Summer, and the long grass is a snare drum.
The air hums with jets.
Down at the end of the meadow,
far from the radio's terrible news,
we cut the hay. All afternoon
its wave breaks before the tractor blade.
Over the hedge our neighbour travels his field
in a cloud of lime, drifting our land
with a chance gift of sweetness.
The child comes running through the killed flowers,
his hands a nest of quivering mouse,
its black eyes two sparks burning.
We know it will die and ought to finish it off.
It curls in agony big as itself
and the star goes out in its eye.
Summer in Europe, the field's hurt,
and the children kneel in long grass
staring at what we have crushed.
Before day's done the field lies bleeding,
the dusk garden inhabited by the saved, voles,
frogs, and nest of mice.
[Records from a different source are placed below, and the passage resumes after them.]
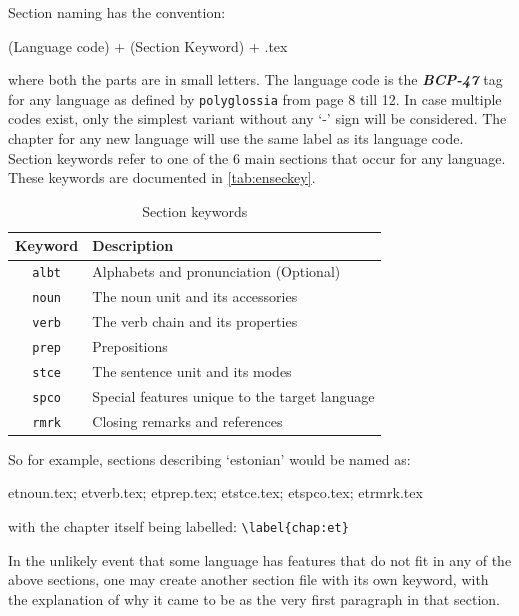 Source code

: \documentclass[12pt,twoside]{article}
\newcommand*{\bt}[1]{\textbf{#1}}
\newenvironment{example}{\def\FrameCommand{\colorbox{sampler}} \MakeFramed{\advance\hsize+\width}\begin{center}}{\end{center}\endMakeFramed}
\newenvironment{syntax}{\def\FrameCommand{\colorbox{ruler}} \MakeFramed{\advance\hsize+\width}\begin{center}}{\end{center}\endMakeFramed}
\begin{document}
Section naming has the convention:
\begin{syntax}
    (Language code) + (Section Keyword) + .tex
\end{syntax}
where both the parts are in small letters. The language code is the \bt{\textit{BCP-47}} tag for any language as defined by \texttt{polyglossia} from page 8 till 12. In case multiple codes exist, only the simplest variant without any `-' sign will be considered. The chapter for any new language will use the same label as its language  code. Section keywords refer to one of the $6$ main sections that occur for any language. These keywords are documented in \autoref{tab:enseckey}.
\begin{table}[bth]
    \centering
    \begin{tabular}{|c|m{8cm}|}
        \hline \bt{Keyword} & \bt{Description}\\\hline
        \texttt{albt} & Alphabets and pronunciation (Optional)\\\hline
        \texttt{noun} & The noun unit and its accessories\\\hline
        \texttt{verb} & The verb chain and its properties\\\hline
        \texttt{prep} & Prepositions\\\hline
        \texttt{stce} & The sentence unit and its modes\\\hline
        \texttt{spco} & Special features unique to the target language\\\hline
        \texttt{rmrk} & Closing remarks and references\\\hline
    \end{tabular}
    \caption{Section keywords}
    \label{tab:enseckey}
\end{table}

So for example,  sections describing  `estonian' would be named as:
\begin{example}
etnoun.tex; etverb.tex; etprep.tex; etstce.tex; etspco.tex; etrmrk.tex
\end{example}
with the chapter itself being labelled: \verb|\label{chap:et}|

In the unlikely event that some language has features that do not fit in any of the above sections, one may create another section file with its own keyword, with the explanation of why it came to be as the very first paragraph in that section.
\end{document}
The wrong that woke
from a rumour of pain won't heal,
and we can't face the newspapers.
All night I dream the children dance in grass
their bones brittle as mouse-ribs, the air
stammering with gunfire, my neighbour turned
stranger, wounding my land with stones.
The poem describes hay making in Wales, one summer in the early 1990s. The war in Bosnia was going on at the time. When a field mouse gets injured and dies as a result of the hay making, Clarke is reminded of the war and how the weak and vulnerable become victims of violence.